YOUR ASSIGNMENT: From the first entry to the last, copy the material exactly as it stands.

MATERIAL SHOWN:
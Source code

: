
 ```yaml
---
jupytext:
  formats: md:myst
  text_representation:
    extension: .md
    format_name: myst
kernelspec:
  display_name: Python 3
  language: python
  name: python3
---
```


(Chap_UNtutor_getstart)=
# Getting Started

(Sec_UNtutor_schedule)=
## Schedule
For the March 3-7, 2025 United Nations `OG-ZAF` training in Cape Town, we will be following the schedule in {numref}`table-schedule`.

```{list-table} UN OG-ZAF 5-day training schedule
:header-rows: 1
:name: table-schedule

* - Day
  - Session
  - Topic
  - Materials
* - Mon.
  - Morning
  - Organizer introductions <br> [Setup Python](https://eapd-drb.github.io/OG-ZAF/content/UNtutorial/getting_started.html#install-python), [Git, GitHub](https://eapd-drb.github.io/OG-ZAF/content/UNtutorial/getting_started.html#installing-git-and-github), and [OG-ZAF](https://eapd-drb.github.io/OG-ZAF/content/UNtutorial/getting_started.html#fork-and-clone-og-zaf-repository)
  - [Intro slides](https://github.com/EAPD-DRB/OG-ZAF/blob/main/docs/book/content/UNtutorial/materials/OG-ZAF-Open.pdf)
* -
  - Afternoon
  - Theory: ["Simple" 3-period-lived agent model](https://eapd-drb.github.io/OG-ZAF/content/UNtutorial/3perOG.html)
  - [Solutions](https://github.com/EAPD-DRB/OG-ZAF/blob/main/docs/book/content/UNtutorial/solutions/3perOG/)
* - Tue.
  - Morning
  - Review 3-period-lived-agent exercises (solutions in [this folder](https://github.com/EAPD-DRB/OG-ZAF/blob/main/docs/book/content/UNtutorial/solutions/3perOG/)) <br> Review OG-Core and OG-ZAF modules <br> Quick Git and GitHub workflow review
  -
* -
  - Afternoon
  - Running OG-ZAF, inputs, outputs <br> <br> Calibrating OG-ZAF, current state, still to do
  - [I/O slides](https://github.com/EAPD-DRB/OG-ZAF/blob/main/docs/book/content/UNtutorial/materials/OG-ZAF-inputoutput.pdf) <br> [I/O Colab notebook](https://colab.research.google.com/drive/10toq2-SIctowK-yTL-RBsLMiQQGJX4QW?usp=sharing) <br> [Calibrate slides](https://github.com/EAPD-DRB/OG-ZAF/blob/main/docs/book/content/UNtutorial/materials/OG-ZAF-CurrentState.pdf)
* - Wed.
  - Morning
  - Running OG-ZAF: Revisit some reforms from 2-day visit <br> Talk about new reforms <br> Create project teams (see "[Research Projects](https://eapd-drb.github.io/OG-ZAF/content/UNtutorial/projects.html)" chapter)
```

EXERCISE RESPONSE:
Source code

:
 ```yaml
---
jupytext:
  formats: md:myst
  text_representation:
    extension: .md
    format_name: myst
kernelspec:
  display_name: Python 3
  language: python
  name: python3
---
```


(Chap_UNtutor_getstart)=
# Getting Started

(Sec_UNtutor_schedule)=
## Schedule
For the March 3-7, 2025 United Nations `OG-ZAF` training in Cape Town, we will be following the schedule in {numref}`table-schedule`.

```{list-table} UN OG-ZAF 5-day training schedule
:header-rows: 1
:name: table-schedule

* - Day
  - Session
  - Topic
  - Materials
* - Mon.
  - Morning
  - Organizer introductions <br> [Setup Python](https://eapd-drb.github.io/OG-ZAF/content/UNtutorial/getting_started.html#install-python), [Git, GitHub](https://eapd-drb.github.io/OG-ZAF/content/UNtutorial/getting_started.html#installing-git-and-github), and [OG-ZAF](https://eapd-drb.github.io/OG-ZAF/content/UNtutorial/getting_started.html#fork-and-clone-og-zaf-repository)
  - [Intro slides](https://github.com/EAPD-DRB/OG-ZAF/blob/main/docs/book/content/UNtutorial/materials/OG-ZAF-Open.pdf)
* -
  - Afternoon
  - Theory: ["Simple" 3-period-lived agent model](https://eapd-drb.github.io/OG-ZAF/content/UNtutorial/3perOG.html)
  - [Solutions](https://github.com/EAPD-DRB/OG-ZAF/blob/main/docs/book/content/UNtutorial/solutions/3perOG/)
* - Tue.
  - Morning
  - Review 3-period-lived-agent exercises (solutions in [this folder](https://github.com/EAPD-DRB/OG-ZAF/blob/main/docs/book/content/UNtutorial/solutions/3perOG/)) <br> Review OG-Core and OG-ZAF modules <br> Quick Git and GitHub workflow review
  -
* -
  - Afternoon
  - Running OG-ZAF, inputs, outputs <br> <br> Calibrating OG-ZAF, current state, still to do
  - [I/O slides](https://github.com/EAPD-DRB/OG-ZAF/blob/main/docs/book/content/UNtutorial/materials/OG-ZAF-inputoutput.pdf) <br> [I/O Colab notebook](https://colab.research.google.com/drive/10toq2-SIctowK-yTL-RBsLMiQQGJX4QW?usp=sharing) <br> [Calibrate slides](https://github.com/EAPD-DRB/OG-ZAF/blob/main/docs/book/content/UNtutorial/materials/OG-ZAF-CurrentState.pdf)
* - Wed.
  - Morning
  - Running OG-ZAF: Revisit some reforms from 2-day visit <br> Talk about new reforms <br> Create project teams (see "[Research Projects](https://eapd-drb.github.io/OG-ZAF/content/UNtutorial/projects.html)" chapter)
```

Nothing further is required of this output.